**** INPUT DATA

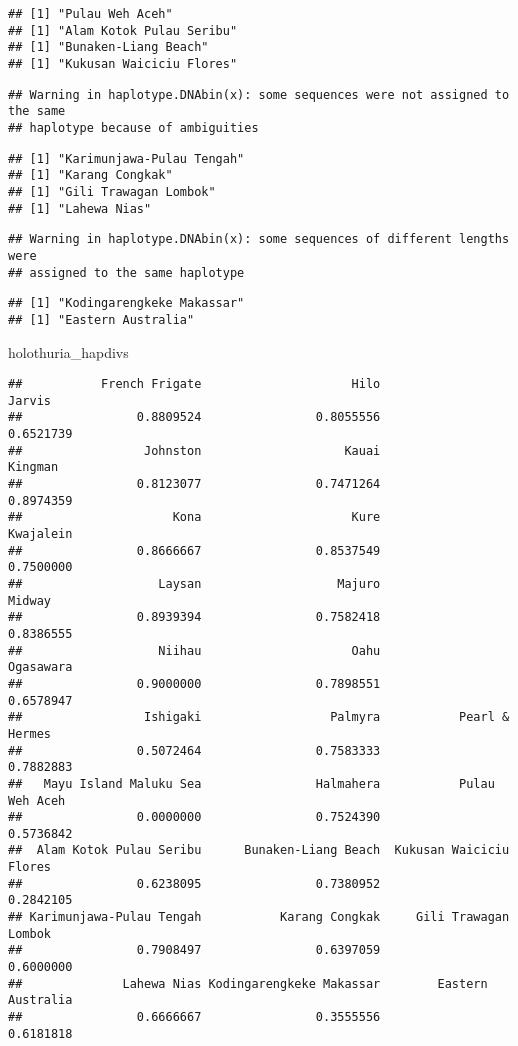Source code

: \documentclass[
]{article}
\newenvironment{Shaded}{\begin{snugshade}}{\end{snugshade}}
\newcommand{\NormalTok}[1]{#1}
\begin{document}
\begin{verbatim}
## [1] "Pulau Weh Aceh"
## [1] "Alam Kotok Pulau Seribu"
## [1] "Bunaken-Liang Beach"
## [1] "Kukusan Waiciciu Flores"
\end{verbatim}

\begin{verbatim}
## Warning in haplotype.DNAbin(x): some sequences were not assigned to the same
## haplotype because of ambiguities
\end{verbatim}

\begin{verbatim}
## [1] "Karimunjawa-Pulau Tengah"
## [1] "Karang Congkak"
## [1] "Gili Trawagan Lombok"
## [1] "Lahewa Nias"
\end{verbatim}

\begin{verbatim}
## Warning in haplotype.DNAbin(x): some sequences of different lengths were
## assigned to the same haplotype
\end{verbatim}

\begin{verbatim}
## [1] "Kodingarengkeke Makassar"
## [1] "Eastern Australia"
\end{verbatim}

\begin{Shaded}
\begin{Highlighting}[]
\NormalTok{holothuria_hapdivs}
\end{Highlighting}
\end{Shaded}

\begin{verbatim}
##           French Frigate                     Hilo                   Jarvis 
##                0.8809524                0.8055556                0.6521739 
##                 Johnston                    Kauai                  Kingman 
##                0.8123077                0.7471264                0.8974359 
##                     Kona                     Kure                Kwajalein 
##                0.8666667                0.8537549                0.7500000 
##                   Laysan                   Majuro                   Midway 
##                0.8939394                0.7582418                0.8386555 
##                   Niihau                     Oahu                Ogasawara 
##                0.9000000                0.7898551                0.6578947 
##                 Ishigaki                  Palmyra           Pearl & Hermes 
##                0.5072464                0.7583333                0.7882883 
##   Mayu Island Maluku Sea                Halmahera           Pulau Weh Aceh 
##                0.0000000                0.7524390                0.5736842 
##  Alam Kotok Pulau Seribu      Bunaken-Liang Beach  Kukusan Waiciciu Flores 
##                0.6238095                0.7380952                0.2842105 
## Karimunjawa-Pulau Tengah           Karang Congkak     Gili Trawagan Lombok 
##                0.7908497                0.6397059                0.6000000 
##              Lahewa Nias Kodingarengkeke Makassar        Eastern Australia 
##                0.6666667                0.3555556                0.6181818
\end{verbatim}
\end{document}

********

EXERCISE
The expected output is each entry given again word for word, with pictures dropped.

REPLY
Source code

: \documentclass[
]{article}
\newenvironment{Shaded}{\begin{snugshade}}{\end{snugshade}}
\newcommand{\NormalTok}[1]{#1}
\begin{document}
\begin{verbatim}
## [1] "Pulau Weh Aceh"
## [1] "Alam Kotok Pulau Seribu"
## [1] "Bunaken-Liang Beach"
## [1] "Kukusan Waiciciu Flores"
\end{verbatim}

\begin{verbatim}
## Warning in haplotype.DNAbin(x): some sequences were not assigned to the same
## haplotype because of ambiguities
\end{verbatim}

\begin{verbatim}
## [1] "Karimunjawa-Pulau Tengah"
## [1] "Karang Congkak"
## [1] "Gili Trawagan Lombok"
## [1] "Lahewa Nias"
\end{verbatim}

\begin{verbatim}
## Warning in haplotype.DNAbin(x): some sequences of different lengths were
## assigned to the same haplotype
\end{verbatim}

\begin{verbatim}
## [1] "Kodingarengkeke Makassar"
## [1] "Eastern Australia"
\end{verbatim}

\begin{Shaded}
\begin{Highlighting}[]
\NormalTok{holothuria_hapdivs}
\end{Highlighting}
\end{Shaded}

\begin{verbatim}
##           French Frigate                     Hilo                   Jarvis 
##                0.8809524                0.8055556                0.6521739 
##                 Johnston                    Kauai                  Kingman 
##                0.8123077                0.7471264                0.8974359 
##                     Kona                     Kure                Kwajalein 
##                0.8666667                0.8537549                0.7500000 
##                   Laysan                   Majuro                   Midway 
##                0.8939394                0.7582418                0.8386555 
##                   Niihau                     Oahu                Ogasawara 
##                0.9000000                0.7898551                0.6578947 
##                 Ishigaki                  Palmyra           Pearl & Hermes 
##                0.5072464                0.7583333                0.7882883 
##   Mayu Island Maluku Sea                Halmahera           Pulau Weh Aceh 
##                0.0000000                0.7524390                0.5736842 
##  Alam Kotok Pulau Seribu      Bunaken-Liang Beach  Kukusan Waiciciu Flores 
##                0.6238095                0.7380952                0.2842105 
## Karimunjawa-Pulau Tengah           Karang Congkak     Gili Trawagan Lombok 
##                0.7908497                0.6397059                0.6000000 
##              Lahewa Nias Kodingarengkeke Makassar        Eastern Australia 
##                0.6666667                0.3555556                0.6181818
\end{verbatim}
\end{document}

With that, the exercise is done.